Глава 4. Аквариум. французские композиторы XIX–XX вв.

 

Камиль Сен-Санс (1835–1921): «Аквариум» из сюиты «Карнавал животных» («Le carnaval des animaux»), или «Зоологической фантазии» для ансамбля (1886)

Клод Дебюсси (1862–1918): «Золотые рыбки» («Poissons d’or») из Второй тетради цикла «Образы» («Images»), L. 111 (1907)

Франсис Пуленк (1899–1963): «Карп» («La Carpe») из цикла «Бестиарий» («Le Bestiaire»), FP 15 (1919)

 

Сама прозрачность

Чтобы не знать «Аквариум» Сен-Санса, надо совершить усилие, сознательно не удостаивая вниманием не только филармонические залы, но также просветительские программы для детей, мультфильмы, псевдоклассические радиостанции, легкую музыку и кино. «Карнавал животных», в который входит «Аквариум», растаскан масскультом на нитки, многократно откопирован, выпотрошен, переначинен и откопирован снова. В оригинале это сюитный цикл из 14 ироничных зоологических портретов, где главным хитом является знаменитый «Лебедь», но «Аквариум», звучащий в «Крестном отце» и «Симпсонах», вполне может состязаться с ним по количеству появлений в поп-культуре.

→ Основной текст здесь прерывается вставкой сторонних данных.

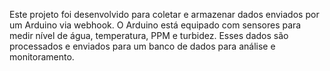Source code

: Este projeto foi desenvolvido para coletar e armazenar dados enviados por um Arduino via webhook. O Arduino está equipado com sensores para medir nível de água, temperatura, PPM e turbidez. Esses dados são processados e enviados para um banco de dados para análise e monitoramento.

Партитура «Аквариума» купает и нежит взгляд, даже если вы не знаете нот. Мелодия у струнного квартета и флейты погружена в журчание пассажей, исполняемых крест-накрест двумя роялями – тихие нотные россыпи написаны так, что одновременно несутся вверх у одного рояля и вниз у другого. Получающуюся ткань пронизывает капающий звук стеклянной гармоники. Выходит невероятная, неприличная, слегка даже чрезмерная красота.

 

Сен-Санс и его зверинец

Камиль Сен-Санс, человек изрядной эрудиции, вкуса и чувства меры, это понимал: «Карнавал животных» был запрещен к изданию при жизни автора (за исключением «Лебедя»), поскольку появился как полуцирковой номер для домашнего концерта. Автору не хотелось ассоциироваться с салонной шуткой, написанной между делом, но в то же время она до крайности типична для его стиля. В чуть шаржированной форме «Карнавал животных» – это стопроцентный Сен-Санс, и с его цветистой, эффектной Третьей симфонией, в которую была добавлена партия органа, он имеет больше общего, чем разного, не зря они написаны в один год. Разумеется, случилось именно то, что с неудовольствием предвидел композитор: создатель 300 с лишним опусов, среди которых 13 опер, пять симфоний, бездна концертной и камерной музыки, остался автором «Зоологической фантазии» не только для масс, но во многом и для музыкантов.

Чтобы увидеть, в какой показательный ряд выстраивается эта пьеса с «Золотыми рыбками» Дебюсси (появившимися через 20 лет) и «Карпом» Пуленка (еще через 12), стоит вспомнить, когда и чьей рукой написан «Аквариум». На дворе был 1886 г.: прошел год после создания последней симфонии Брамса и четыре – после «Парсифаля», последней оперы Вагнера. Брамсовская Четвертая симфония – трагедийное откровение с катаклизмом в последней части – и «Парсифаль» – наполовину опера, наполовину религиозный акт, были в равной мере чужды французу Сен-Сансу. Больше того, чуждыми ему были сами импульсы, двигавшие Брамсом и Вагнером, великанами немецкой музыки. Сен-Санс не стремится ни жечь глаголом, ни философствовать, ни исповедаться: он пишет очень опрятно и очень красиво, с утонченной стройностью во всем. Сен-Санс – эрудит, однако он не брезгует концертным блеском музыки, не чужд гротеска и бравуры, его страшно интересует форма, ему нравится эрудиция, мозаика, эклектика и игра. Он – француз до мозга костей: немцы даже не рассматривали бы музыку в подобном ключе.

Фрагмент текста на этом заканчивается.